You may think from all this negative comment that I came to bury, not to praise. Far from it. Credit where it’s due and it was due at the affordable price level for the classically dark-fruited malbec in the 2009 Doña Paula Estate Malbec. It was due in the case of Catena’s deliciously succulent 2008 Appellation Vista Flores Malbec from the Uco Vally. And Viña Cobos, whose wines I sometimes find rather alcoholic, came up with a very pure, pristine style of malbec in the 2008 Felino Malbec, with its added dash of cabernet sauvignon and syrah. A little higher up the price scale, I thought Sophenia’s 2008 Synthesis Malbec from Tupungato was very intense, albeit a touch oaky but a smart wine with spicy oak and alcohol (14%) in proportion. I loved Trapiche’s Single Vineyard 2007 Adolfo Ahumada Malbec from Uco, another example of Trapiche excelling with its limited edition single vineyard bottlings.
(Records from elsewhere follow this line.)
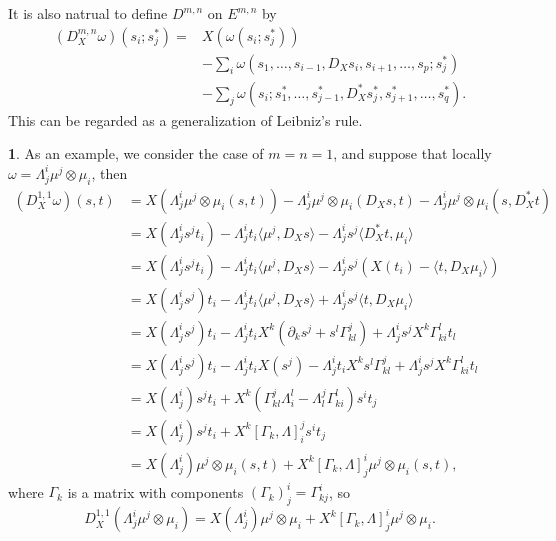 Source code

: \documentclass[11pt]{article}
\theoremstyle{definition}
\newtheorem{para}{}[part]
\theoremstyle{plain}
\begin{document}
It is also natrual to define $D^{m,n}$ on $E^{m,n}$ by
\begin{align*}
	(D^{m,n}_X\omega)(s_i;s^*_j)=&X(\omega(s_i;s^*_j))\\
	&-\sum_i \omega\left(s_{1},\dots,s_{i-1},D_X s_i,s_{i+1},\dots,s_p;s^*_j\right)\\
	&-\sum_j \omega\left(s_i;s^*_{1},\dots,s^*_{j-1},D^*_X s^*_j,s^*_{j+1},\dots,s^*_q\right).
\end{align*}
This can be regarded as a generalization of Leibniz's rule.

\begin{para}
As an example, we consider the case of $m=n=1$, and suppose that locally $\omega=\Lambda^i_j\mu^j\otimes \mu_i$, then
\begin{equation}\label{eq:1}
\begin{split}
	(D^{1,1}_X\omega)(s,t)&=X\left(\Lambda^i_j\mu^j\otimes \mu_i(s,t)\right)-\Lambda^i_j\mu^j\otimes \mu_i(D_Xs,t)-\Lambda^i_j\mu^j\otimes \mu_i(s,D^*_Xt)\\
	&=X\left(\Lambda^i_js^jt_i\right)-\Lambda^i_jt_i\langle\mu^j,D_Xs\rangle-\Lambda^i_js^j \langle D^*_Xt,\mu_i\rangle \\
	&=X\left(\Lambda^i_js^jt_i\right)-\Lambda^i_jt_i\langle\mu^j,D_Xs\rangle-\Lambda^i_js^j \left(X(t_i)-\langle t,D_X\mu_i\rangle\right) \\
	&=X\left(\Lambda^i_js^j\right)t_i-\Lambda^i_jt_i\langle\mu^j,D_Xs\rangle+\Lambda^i_js^j\langle t,D_X\mu_i\rangle \\
	&=X\left(\Lambda^i_js^j\right)t_i-\Lambda^i_jt_iX^k\left(\partial_ks^j+s^l\Gamma_{kl}^j\right)+\Lambda^i_js^jX^k\Gamma_{ki}^lt_l \\
	&=X\left(\Lambda^i_js^j\right)t_i-\Lambda^i_jt_iX(s^j)-\Lambda^i_jt_iX^ks^l\Gamma_{kl}^j+\Lambda^i_js^jX^k\Gamma_{ki}^lt_l \\
	&=X\left(\Lambda^i_j\right)s^jt_i+X^k\left(\Gamma_{kl}^j\Lambda^l_i-\Lambda^j_l\Gamma_{ki}^l\right)s^it_j \\
	&=X\left(\Lambda^i_j\right)s^jt_i+X^k [\Gamma_{k},\Lambda]^j_i s^it_j \\
	&=X\left(\Lambda^i_j\right)\mu^j\otimes \mu_i(s,t)+X^k [\Gamma_{k},\Lambda]^i_j\mu^j\otimes \mu_i(s,t),
\end{split}
\end{equation}
where $\Gamma_k$ is a matrix with components $(\Gamma_k)^i_j=\Gamma_{kj}^i$, so
\begin{equation}
D^{1,1}_X(\Lambda^i_j\mu^j\otimes \mu_i)=X\left(\Lambda^i_j\right)\mu^j\otimes \mu_i+X^k [\Gamma_{k},\Lambda]^i_j\mu^j\otimes \mu_i.
\end{equation}
\end{para}
\end{document}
And the 2008 Climax Malbec from Zorzal wines, also Uco valley, at last lived up to its name with a very fine, concentrated dark-hearted malbec.
I didn’t think that the malbec blends were necessarily superior per se to the pure malbecs but there were some very good examples. As usual Norton Privada, the 2007, showed well, albeit in its typically borderline oaky, chunky, masculine style, so a wine that will benefit from time in the bottle. Catherine Péré-Vergé, the first to go in with Michel Rolland in the ambitious Clos de los Siete project in Uco Valley, showed a supple and savoury 2006 Monteviejo, a blend of 70% malbec with 20% syrah and 10% merlot. Best of all for me was the brilliant 2007 Sophenia Synthesis The Blend, with its 45% malbec, 35% cabernet sauvignon and 20% merlot, a gorgeously aromatic wine full of black fruits that really did seem to reflect its high altitude Tupungato vineyard origins.
I could attempt to over-analyse why I found such a mix of wines I didn’t particularly like and those I did but in the end much of it, as is so often the way, with such awards, comes down to style preferences. Of course judging is supposed to be an impartial exercise in which as a professional you suspend your likes and dislikes and make your assessment on objective criteria. That of course ignores the human element and the human element is much stronger than a lot of people like to believe. All the more so when you have a panel made up of tasters from different countries. Add to that the well-known fact that when you’re comparing wines the bigger, bolder, oakier and more powerful wines tend to overshadow the more elegant styles, and there you have it. The good news is that there’s plenty here to enjoy and plenty more where they came from.